How To Install Apache Hadoop on CentOS 7, Ubuntu 18.04 & Debian 9

1

Apache Hadoop is an open-source software framework written in Java for distributed storage and distributed process, and it handles the very large size of data sets by distributing it across computer clusters.

Rather than rely on hardware high availability, Hadoop modules are designed to detect and handle the failure at the application layer, so gives you high-available service.

Hadoop framework consists of following modules,

  • Hadoop Common – It contains a common set of libraries and utilities that support other Hadoop modules
  • Hadoop Distributed File System (HDFS) – is a Java-based distributed file-system that stores data, providing very high-throughput to the application.
  • Hadoop YARN – It manages resources on compute clusters and using them for scheduling user’s applications.
  • Hadoop MapReduce – is a framework for large-scale data processing.

This guide will help you to install Apache Hadoop on CentOS 7, Ubuntu 18.04 & Debian 9. This guide should also work on Ubuntu 16.04.

Prerequisites

Switch to the root user.

su -

OR

sudo su -

Install Java

Apache Hadoop requires Java version 8 only.
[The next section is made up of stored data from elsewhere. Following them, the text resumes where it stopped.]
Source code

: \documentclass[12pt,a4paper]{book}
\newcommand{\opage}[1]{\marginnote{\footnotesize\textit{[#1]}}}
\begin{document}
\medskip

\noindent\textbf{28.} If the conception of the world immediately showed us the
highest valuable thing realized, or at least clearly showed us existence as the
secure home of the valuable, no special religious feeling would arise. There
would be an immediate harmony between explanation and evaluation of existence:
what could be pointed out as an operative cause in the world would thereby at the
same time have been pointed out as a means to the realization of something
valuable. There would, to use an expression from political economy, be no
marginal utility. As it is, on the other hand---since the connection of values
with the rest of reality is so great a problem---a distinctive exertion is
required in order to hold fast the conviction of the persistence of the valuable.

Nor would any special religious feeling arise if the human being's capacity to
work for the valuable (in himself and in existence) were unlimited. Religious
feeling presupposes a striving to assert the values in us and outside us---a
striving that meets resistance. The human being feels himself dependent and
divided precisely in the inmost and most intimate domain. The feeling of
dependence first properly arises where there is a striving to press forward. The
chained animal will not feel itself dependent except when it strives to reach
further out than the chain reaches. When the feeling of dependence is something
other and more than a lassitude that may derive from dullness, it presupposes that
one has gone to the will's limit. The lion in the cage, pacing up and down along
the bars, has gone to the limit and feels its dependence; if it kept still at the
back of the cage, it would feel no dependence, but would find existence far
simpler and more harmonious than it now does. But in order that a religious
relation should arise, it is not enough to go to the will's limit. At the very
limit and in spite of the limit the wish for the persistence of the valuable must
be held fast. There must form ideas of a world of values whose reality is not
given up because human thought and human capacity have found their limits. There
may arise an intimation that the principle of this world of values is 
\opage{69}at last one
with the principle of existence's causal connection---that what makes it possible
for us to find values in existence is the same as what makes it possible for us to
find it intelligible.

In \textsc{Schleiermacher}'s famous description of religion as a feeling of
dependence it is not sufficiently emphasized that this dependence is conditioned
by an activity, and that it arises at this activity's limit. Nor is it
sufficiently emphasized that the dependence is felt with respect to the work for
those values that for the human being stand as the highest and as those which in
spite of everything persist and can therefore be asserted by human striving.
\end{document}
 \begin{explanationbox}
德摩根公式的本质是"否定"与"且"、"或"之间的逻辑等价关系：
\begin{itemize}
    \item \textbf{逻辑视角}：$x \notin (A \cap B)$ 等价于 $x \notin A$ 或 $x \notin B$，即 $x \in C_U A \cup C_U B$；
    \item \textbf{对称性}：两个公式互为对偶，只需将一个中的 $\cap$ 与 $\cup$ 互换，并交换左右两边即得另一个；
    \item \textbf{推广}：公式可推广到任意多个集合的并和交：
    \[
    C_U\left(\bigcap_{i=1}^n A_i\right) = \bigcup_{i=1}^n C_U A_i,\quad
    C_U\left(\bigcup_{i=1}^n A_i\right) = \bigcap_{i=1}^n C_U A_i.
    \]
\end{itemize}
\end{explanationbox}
So, you can choose to install either OpenJDK or Oracle JDK.

READ: How To Install Oracle Java on CentOS 7 / RHEL 7

READ: How To Install Oracle Java on Ubuntu 18.04

READ: How To Install Oracle Java on Debian 9

Here, for this demo, I will be installing OpenJDK 8.

### CentOS 7 / RHEL 7 ###

# yum -y install java-1.8.0-openjdk wget

### Ubuntu 18.04 / 16.04 & Debian 9 ###

# apt update 
# apt install -y openjdk-8-jdk wget

Check the Java version.

# java -version

Output:

openjdk version "1.8.0_212"
OpenJDK Runtime Environment (build 1.8.0_212-b04)
OpenJDK 64-Bit Server VM (build 25.212-b04, mixed mode)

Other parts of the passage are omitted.